Print only the lines below, from the very first to the one containing "- application.properties in defined", exactly as they stand. Do not print pictures.

Input for this task Block Start

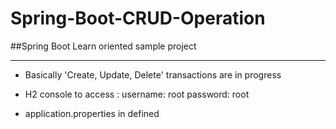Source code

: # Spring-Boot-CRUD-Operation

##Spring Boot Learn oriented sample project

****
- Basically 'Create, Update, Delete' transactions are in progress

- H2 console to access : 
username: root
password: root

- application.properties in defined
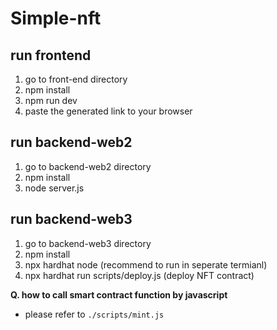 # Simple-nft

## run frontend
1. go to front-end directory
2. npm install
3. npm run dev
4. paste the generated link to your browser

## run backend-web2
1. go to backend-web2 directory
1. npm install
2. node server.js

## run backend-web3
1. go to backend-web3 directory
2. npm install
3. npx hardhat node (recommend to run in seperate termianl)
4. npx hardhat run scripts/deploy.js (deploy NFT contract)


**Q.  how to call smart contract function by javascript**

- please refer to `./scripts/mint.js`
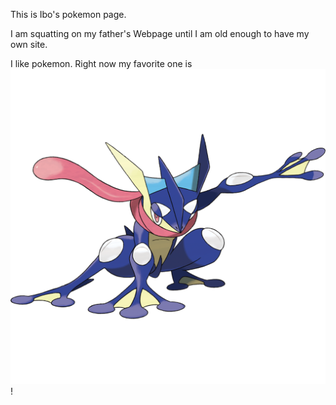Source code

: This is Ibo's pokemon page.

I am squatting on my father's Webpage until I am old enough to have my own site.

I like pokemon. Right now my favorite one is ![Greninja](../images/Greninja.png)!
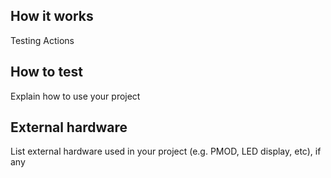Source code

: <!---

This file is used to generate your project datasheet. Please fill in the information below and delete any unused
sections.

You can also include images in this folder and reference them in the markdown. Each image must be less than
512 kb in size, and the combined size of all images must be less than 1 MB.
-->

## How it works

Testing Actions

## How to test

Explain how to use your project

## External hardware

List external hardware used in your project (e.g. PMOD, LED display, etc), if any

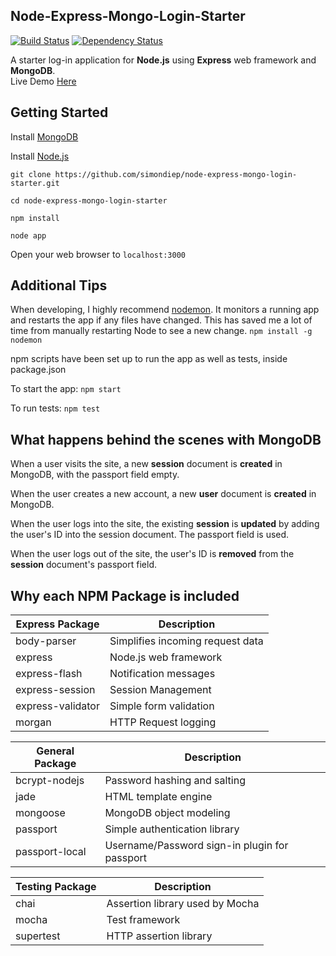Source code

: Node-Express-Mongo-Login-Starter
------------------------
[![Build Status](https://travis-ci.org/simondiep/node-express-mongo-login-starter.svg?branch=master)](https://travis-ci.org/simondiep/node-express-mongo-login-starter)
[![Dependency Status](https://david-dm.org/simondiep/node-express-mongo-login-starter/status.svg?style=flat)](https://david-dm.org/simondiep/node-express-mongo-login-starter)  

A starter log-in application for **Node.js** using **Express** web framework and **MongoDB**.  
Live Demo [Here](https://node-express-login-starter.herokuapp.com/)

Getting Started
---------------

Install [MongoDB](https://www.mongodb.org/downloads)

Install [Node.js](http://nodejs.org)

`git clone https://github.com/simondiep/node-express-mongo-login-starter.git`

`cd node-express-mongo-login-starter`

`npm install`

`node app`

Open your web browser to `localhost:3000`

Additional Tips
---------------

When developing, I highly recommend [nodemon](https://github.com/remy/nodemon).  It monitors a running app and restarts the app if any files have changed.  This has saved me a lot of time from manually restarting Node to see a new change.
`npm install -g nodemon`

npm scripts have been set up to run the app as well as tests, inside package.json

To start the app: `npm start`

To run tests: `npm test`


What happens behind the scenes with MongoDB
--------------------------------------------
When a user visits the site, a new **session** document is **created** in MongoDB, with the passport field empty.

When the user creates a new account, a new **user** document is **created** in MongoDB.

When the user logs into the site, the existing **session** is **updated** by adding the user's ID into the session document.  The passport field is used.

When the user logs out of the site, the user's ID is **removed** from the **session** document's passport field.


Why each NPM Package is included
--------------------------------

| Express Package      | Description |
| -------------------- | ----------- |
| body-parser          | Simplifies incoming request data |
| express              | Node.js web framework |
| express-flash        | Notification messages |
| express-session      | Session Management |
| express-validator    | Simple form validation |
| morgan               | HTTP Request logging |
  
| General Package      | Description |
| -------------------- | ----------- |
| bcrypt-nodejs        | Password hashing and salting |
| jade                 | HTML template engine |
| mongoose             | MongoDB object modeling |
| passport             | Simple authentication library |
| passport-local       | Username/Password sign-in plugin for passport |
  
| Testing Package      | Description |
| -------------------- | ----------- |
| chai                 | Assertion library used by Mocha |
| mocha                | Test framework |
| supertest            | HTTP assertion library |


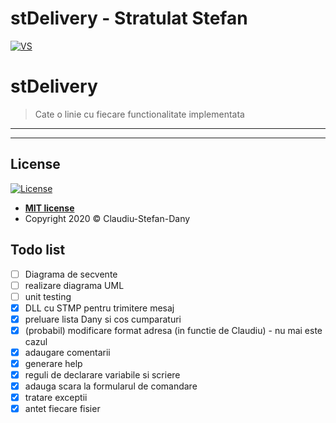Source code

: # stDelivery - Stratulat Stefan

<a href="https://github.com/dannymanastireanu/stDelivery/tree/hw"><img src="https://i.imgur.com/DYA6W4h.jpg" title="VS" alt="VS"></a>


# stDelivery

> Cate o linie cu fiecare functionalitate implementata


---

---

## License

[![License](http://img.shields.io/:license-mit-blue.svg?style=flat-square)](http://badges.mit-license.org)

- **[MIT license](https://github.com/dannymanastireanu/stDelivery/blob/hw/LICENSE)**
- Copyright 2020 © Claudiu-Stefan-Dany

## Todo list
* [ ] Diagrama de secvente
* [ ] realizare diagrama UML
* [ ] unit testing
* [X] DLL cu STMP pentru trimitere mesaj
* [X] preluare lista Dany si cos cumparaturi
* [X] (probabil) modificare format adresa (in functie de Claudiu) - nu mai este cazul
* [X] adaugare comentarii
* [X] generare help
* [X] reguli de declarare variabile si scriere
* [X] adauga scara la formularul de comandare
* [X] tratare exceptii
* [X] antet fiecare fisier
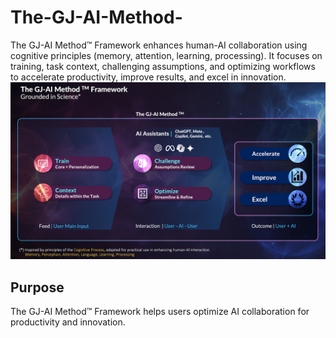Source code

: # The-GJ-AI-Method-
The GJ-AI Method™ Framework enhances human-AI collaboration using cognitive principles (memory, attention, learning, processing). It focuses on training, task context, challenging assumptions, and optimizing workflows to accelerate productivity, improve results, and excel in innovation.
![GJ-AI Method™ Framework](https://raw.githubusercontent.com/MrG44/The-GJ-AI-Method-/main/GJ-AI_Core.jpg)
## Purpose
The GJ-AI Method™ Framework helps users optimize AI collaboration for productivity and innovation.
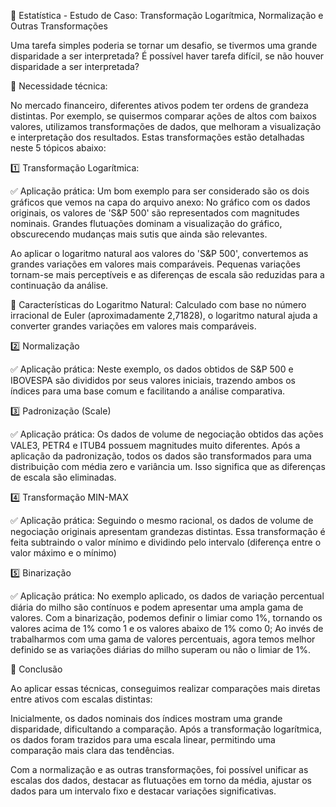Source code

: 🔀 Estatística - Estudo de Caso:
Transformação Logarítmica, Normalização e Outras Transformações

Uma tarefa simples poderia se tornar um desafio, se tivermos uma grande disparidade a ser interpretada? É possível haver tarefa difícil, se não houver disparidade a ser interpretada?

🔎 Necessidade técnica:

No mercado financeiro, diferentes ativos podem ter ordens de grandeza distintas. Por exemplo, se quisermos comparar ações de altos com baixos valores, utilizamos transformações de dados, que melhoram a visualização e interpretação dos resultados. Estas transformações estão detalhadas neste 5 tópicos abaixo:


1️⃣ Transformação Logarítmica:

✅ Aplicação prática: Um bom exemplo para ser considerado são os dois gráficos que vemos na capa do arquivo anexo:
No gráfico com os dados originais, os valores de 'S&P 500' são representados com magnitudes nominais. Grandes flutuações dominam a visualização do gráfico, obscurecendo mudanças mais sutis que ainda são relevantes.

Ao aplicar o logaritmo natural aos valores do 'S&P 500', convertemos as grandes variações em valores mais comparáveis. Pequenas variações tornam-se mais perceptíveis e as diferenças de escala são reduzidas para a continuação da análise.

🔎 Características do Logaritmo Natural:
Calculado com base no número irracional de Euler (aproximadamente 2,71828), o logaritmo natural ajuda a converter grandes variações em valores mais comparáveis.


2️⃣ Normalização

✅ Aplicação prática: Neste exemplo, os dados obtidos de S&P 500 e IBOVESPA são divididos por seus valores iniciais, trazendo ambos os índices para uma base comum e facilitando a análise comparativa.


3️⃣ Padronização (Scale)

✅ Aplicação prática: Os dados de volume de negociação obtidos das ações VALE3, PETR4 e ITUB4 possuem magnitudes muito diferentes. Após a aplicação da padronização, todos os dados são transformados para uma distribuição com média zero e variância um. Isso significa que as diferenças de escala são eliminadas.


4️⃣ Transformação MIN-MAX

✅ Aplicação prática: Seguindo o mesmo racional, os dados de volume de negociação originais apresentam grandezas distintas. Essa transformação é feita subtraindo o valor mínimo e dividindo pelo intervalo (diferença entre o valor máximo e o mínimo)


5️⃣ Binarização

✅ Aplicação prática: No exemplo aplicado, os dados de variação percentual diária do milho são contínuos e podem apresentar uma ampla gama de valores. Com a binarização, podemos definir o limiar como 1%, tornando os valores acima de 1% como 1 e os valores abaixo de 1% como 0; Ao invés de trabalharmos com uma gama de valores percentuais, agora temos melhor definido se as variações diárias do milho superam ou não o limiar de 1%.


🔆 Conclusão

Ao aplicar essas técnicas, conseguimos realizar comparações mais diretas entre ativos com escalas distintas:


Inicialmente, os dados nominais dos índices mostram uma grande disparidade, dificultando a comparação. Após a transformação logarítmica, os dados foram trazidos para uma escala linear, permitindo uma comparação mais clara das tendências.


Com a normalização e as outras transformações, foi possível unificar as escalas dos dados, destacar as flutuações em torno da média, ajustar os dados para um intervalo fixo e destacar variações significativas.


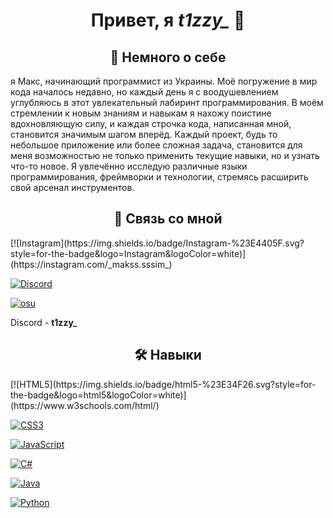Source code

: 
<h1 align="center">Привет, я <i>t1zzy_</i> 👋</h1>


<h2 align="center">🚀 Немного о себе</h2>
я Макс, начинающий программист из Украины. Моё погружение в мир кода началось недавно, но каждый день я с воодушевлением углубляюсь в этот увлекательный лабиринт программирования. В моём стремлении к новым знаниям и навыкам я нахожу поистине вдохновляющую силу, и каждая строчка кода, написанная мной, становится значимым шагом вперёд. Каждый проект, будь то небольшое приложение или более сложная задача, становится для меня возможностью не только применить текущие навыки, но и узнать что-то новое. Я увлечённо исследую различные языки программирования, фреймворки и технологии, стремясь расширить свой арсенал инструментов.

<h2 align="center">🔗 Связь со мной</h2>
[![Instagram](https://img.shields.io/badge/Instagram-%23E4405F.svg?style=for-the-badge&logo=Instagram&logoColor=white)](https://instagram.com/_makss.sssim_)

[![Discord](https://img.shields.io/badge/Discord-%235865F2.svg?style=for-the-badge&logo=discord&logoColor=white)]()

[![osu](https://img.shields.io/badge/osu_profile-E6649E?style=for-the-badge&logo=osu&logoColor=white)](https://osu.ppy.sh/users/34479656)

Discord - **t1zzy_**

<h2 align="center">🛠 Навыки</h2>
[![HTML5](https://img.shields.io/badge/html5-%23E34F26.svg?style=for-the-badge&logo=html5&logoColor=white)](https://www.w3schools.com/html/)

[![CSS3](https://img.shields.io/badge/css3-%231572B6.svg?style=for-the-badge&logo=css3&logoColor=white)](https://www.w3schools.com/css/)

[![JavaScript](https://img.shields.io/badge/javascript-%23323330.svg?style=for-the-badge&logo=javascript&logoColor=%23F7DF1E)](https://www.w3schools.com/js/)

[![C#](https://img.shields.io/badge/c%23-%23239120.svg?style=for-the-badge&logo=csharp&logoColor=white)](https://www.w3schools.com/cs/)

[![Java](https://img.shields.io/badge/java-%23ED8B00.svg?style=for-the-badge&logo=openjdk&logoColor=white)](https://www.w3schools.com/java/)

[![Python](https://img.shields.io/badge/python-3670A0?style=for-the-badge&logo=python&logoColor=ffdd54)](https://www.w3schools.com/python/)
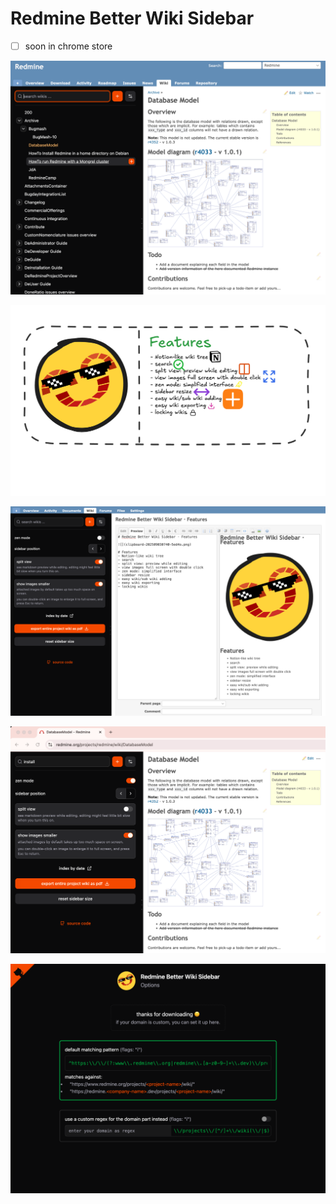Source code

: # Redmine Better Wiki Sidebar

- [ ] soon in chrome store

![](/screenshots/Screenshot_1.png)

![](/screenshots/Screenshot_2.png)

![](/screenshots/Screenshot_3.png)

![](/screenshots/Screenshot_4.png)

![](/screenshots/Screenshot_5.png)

Input for this task Block End

Solution to the exercise
Source code

: # Spring-Boot-CRUD-Operation

##Spring Boot Learn oriented sample project

****
- Basically 'Create, Update, Delete' transactions are in progress

- H2 console to access : 
username: root
password: root

- application.properties in defined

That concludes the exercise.